Installing and Configuring NVIDIA AI Enterprise Host Software

This section covers installing and configuring the NVIDIA AI Enterprise Host Software:

  • Preparing the VIB file for Install

  • Uploading VIB in vSphere Client

  • Installing NVIDIA AI Enterprise Host Software with the VIB

  • Updating the VIB

  • Verifying the Installation of the VIB

  • Uninstalling the VIB

  • Changing the Default Graphics Type in VMWare vSphere

Before you begin, download the archive containing the VIB file and extract the archive contents to a folder. The file ending with .VIB is the file that you must upload to the host data store for installation. For demonstration purposes, these steps use the VMWare vSphere web interface to upload the VIB to the server host.

To upload the VIB file to the data store using vSphere Web Client:

  1. Select the host server and select the Datastores tab.

  2. Right-click the data store and then select Browse Files. The Datastore Browser window displays.

    dg-vgpu-01.png


  3. Click the New Folder icon. The Create a new folder window displays.

  4. Name the new folder VIB and then click OK.

    dg-vgpu-02.png


  5. Select the VIB folder in the Datastore Browser window.

  6. Click the Upload Files button and navigate to the VIB file. Double click on the file to upload. A progress bar should display below. If the operation fails, press Details and follow the instructions to bypass the certificate manually.

    dg-vgpu-03.png


The .VIB file is uploaded to the data store on the host.

Note

If you do not click Allow before the timer runs out, further attempts to upload a file will silently fail. If this happens, exit and restart vSphere Web Client. Repeat this procedure and be sure to click Allow before the timer runs out.


The NVIDIA AI Enterprise Host Software runs on the ESXi host. It is provided in the following formats:

  • As a VIB file, which must be copied to the ESXi host and then installed

  • As an offline bundle that you can import manually as explained in Import Patches Manually

Note

To install the NVIDIA AI Enterprise Host Software (VIB), you need to access the ESXi host via the ESXi Shell or SSH. Refer to VMware’s documentation on how to Enable Access to ESXi Shell or SSH.

Note

Before proceeding with the NVIDIA AI Enterprise Host Software installation, ensure that all VMs are powered off, and the ESXi host is placed in maintenance mode. Refer to VMware’s documentation on how to Place a ESXi Host in Maintenance Mode.
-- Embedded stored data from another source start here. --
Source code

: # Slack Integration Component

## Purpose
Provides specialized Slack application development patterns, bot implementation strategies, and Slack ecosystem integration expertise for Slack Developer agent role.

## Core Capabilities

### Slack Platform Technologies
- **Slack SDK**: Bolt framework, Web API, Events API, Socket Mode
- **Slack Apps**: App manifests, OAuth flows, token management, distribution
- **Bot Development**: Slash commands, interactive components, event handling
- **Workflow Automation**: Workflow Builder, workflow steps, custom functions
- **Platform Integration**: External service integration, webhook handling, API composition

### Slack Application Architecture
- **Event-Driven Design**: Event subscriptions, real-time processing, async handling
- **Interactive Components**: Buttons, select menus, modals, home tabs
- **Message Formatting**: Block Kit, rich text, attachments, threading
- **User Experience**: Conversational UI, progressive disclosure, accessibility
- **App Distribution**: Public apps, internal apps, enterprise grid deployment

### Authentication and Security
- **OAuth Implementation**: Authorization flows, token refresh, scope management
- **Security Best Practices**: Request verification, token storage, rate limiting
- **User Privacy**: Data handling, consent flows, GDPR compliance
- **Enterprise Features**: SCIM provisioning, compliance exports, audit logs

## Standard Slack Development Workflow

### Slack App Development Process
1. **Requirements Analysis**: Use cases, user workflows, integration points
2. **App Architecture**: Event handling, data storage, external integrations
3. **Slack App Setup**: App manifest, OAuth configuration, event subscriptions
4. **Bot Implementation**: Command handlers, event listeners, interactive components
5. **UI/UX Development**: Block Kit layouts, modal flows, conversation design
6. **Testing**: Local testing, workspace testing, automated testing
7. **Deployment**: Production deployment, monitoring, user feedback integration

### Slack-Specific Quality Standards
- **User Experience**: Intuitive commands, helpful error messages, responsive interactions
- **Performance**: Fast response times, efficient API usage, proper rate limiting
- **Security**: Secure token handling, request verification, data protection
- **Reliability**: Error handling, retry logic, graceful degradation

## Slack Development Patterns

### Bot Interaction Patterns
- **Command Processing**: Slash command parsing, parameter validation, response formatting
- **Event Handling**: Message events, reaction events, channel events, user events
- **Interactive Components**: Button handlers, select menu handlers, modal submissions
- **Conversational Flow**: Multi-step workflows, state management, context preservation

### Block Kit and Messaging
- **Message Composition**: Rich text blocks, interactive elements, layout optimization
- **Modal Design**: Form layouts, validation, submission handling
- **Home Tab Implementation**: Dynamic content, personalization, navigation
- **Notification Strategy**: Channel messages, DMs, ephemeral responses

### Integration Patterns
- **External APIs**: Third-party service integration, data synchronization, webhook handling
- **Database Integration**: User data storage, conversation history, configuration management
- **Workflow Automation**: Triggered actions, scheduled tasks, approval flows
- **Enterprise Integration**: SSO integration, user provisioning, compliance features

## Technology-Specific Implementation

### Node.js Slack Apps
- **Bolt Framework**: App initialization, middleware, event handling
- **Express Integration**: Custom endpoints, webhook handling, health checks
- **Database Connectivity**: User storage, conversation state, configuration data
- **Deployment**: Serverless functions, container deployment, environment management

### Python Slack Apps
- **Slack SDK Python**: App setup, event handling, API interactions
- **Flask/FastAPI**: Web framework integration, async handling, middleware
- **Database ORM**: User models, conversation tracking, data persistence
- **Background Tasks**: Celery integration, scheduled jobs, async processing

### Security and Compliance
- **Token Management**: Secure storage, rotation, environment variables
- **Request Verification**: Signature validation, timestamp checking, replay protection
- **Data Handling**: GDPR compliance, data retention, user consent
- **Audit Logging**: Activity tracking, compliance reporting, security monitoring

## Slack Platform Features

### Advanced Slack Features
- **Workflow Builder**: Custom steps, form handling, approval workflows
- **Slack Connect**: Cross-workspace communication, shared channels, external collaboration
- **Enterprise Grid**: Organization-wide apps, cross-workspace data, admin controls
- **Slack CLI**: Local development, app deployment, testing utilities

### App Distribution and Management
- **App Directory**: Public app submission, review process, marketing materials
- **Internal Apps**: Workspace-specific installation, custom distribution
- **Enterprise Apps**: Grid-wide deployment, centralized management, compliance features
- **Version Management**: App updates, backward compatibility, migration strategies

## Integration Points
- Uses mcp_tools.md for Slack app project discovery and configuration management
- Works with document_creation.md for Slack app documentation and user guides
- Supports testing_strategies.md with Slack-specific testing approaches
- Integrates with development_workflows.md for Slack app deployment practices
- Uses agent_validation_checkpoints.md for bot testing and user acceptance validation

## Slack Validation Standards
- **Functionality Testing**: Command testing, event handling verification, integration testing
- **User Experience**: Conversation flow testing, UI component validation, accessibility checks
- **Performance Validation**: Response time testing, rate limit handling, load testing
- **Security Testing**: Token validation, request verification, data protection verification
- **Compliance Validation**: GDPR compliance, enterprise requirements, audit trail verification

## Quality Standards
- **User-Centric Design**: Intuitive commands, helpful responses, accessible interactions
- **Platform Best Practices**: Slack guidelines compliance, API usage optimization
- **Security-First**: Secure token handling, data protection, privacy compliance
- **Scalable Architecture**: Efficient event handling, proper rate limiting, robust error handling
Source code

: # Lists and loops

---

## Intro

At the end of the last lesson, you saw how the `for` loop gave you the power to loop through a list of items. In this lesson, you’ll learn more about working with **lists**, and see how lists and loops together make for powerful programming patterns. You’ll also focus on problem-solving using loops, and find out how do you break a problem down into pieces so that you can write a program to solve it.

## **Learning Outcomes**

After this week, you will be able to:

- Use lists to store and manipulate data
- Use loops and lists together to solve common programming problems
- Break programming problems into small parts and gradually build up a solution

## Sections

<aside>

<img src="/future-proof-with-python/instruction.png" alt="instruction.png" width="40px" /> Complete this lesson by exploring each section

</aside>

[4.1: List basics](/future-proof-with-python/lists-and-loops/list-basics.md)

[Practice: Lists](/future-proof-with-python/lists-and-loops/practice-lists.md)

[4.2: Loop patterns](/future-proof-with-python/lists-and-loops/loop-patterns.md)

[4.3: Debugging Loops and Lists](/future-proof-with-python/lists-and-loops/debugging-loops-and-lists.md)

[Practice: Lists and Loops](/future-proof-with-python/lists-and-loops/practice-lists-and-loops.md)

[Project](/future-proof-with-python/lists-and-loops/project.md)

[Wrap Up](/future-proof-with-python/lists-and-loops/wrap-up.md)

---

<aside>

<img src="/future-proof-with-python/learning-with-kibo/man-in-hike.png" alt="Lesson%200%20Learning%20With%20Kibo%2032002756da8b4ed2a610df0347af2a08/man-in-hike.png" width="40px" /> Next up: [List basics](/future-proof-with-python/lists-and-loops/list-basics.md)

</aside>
  1. Place the host into Maintenance mode by right-clicking it and then selecting Maintenance Mode - Enter Maintenance Mode.

    dg-vgpu-04.png

    Note

    Alternatively, you can place the host into Maintenance mode using the command prompt by entering:

    Copy
    Copied!
                

    esxcli system maintenanceMode set --enable=true

    This command will not return a response. Making this change using the command prompt will not refresh the vSphere Web Client UI. Click the Refresh icon in the upper right corner of the vSphere Web Client window.

    Important

    Placing the host into maintenance mode disables any vCenter appliance running on this host until you exit maintenance mode and restart that vCenter appliance.


  2. Click OK to confirm your selection.

  3. Use the esxcli command to install the NVIDIA AI Enterprise Host Software package:

    Copy
    Copied!
                

    [root@esxi:~] esxcli software vib install -v directory/NVIDIA-AIE_ESXi_6.7.0_Driver_470.105-1OEM.670.0.0.8169922.vib Installation Result Message: Operation finished successfully. Reboot Required: false VIBs Installed: NVIDIA-AIE_ESXi_6.7.0_Driver_470.105-1OEM.670.0.0.8169922 VIBs Removed: VIBs Skipped:

    The directory is the absolute path to the directory that contains the VIB file. You must specify the absolute path even if the VIB file is in the current working directory. Do not include the ds:/// term in the absolute file path. Instead, start the file path with /vmfs/volumes/... etc.

  4. From the vSphere Web Client, exit Maintenance Mode by right-clicking the host and selecting Exit Maintenance Mode.

    Note

    Although the display states Reboot Required: false, a reboot is necessary for the VIB to load and xorg to start.

    Note

    Alternatively, you may exit from Maintenance mode via the command prompt by entering:

    Copy
    Copied!
                

    esxcli system maintenanceMode set --enable=false

    This command will not return a response. Making this change via the command prompt will not refresh the vSphere Web Client UI. Click the Refresh icon in the upper right corner of the vSphere Web Client window.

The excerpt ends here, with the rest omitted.